* Given entries:
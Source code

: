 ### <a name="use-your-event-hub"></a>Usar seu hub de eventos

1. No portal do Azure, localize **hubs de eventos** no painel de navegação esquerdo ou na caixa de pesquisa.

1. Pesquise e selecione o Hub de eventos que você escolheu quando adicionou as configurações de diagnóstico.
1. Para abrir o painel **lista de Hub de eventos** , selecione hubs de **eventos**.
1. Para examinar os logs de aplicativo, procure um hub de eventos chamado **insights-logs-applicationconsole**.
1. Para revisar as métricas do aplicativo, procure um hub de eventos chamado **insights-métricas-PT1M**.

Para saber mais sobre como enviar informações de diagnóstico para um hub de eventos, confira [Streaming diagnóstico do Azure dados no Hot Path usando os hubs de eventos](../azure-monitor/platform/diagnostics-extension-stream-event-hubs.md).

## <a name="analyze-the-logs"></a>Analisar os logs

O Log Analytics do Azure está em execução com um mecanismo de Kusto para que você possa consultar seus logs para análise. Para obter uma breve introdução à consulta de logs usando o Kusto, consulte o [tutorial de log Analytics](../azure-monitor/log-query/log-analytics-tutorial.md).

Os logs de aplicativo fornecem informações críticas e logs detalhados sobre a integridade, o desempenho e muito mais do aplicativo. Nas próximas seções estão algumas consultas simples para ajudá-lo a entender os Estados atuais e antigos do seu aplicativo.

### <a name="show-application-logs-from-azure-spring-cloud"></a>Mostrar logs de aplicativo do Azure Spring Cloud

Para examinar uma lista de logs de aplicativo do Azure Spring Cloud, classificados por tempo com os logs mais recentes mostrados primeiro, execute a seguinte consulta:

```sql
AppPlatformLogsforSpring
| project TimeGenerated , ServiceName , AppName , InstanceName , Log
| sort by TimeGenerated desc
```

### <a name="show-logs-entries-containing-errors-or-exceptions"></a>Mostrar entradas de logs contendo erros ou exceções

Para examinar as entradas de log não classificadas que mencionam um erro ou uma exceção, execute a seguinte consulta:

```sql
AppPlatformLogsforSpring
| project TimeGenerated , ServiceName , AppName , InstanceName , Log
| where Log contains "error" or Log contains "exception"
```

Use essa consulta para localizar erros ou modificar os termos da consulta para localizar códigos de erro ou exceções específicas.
...
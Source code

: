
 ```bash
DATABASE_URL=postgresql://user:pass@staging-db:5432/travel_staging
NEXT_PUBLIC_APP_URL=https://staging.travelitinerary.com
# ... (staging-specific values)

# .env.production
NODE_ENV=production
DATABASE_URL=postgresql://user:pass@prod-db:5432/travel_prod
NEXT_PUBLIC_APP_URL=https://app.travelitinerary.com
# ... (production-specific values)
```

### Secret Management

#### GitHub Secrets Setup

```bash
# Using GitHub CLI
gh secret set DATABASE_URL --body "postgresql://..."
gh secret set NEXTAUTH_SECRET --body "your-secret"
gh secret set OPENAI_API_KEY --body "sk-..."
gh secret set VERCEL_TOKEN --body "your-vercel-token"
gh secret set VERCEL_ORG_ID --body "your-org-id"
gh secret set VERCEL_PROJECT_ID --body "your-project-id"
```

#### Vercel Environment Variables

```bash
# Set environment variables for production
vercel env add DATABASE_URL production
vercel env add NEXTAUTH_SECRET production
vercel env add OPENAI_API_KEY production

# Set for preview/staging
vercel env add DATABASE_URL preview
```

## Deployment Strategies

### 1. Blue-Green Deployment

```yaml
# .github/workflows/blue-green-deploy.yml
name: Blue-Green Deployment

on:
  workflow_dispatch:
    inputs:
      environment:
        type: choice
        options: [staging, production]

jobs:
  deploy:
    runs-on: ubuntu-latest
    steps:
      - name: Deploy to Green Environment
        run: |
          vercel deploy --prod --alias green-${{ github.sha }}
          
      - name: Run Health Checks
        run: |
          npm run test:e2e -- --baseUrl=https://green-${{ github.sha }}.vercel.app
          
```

* Work order: Filter the records above and copy every line that contains the word "https".

* Answer to the problem:
NEXT_PUBLIC_APP_URL=https://staging.travelitinerary.com
NEXT_PUBLIC_APP_URL=https://app.travelitinerary.com
          npm run test:e2e -- --baseUrl=https://green-${{ github.sha }}.vercel.app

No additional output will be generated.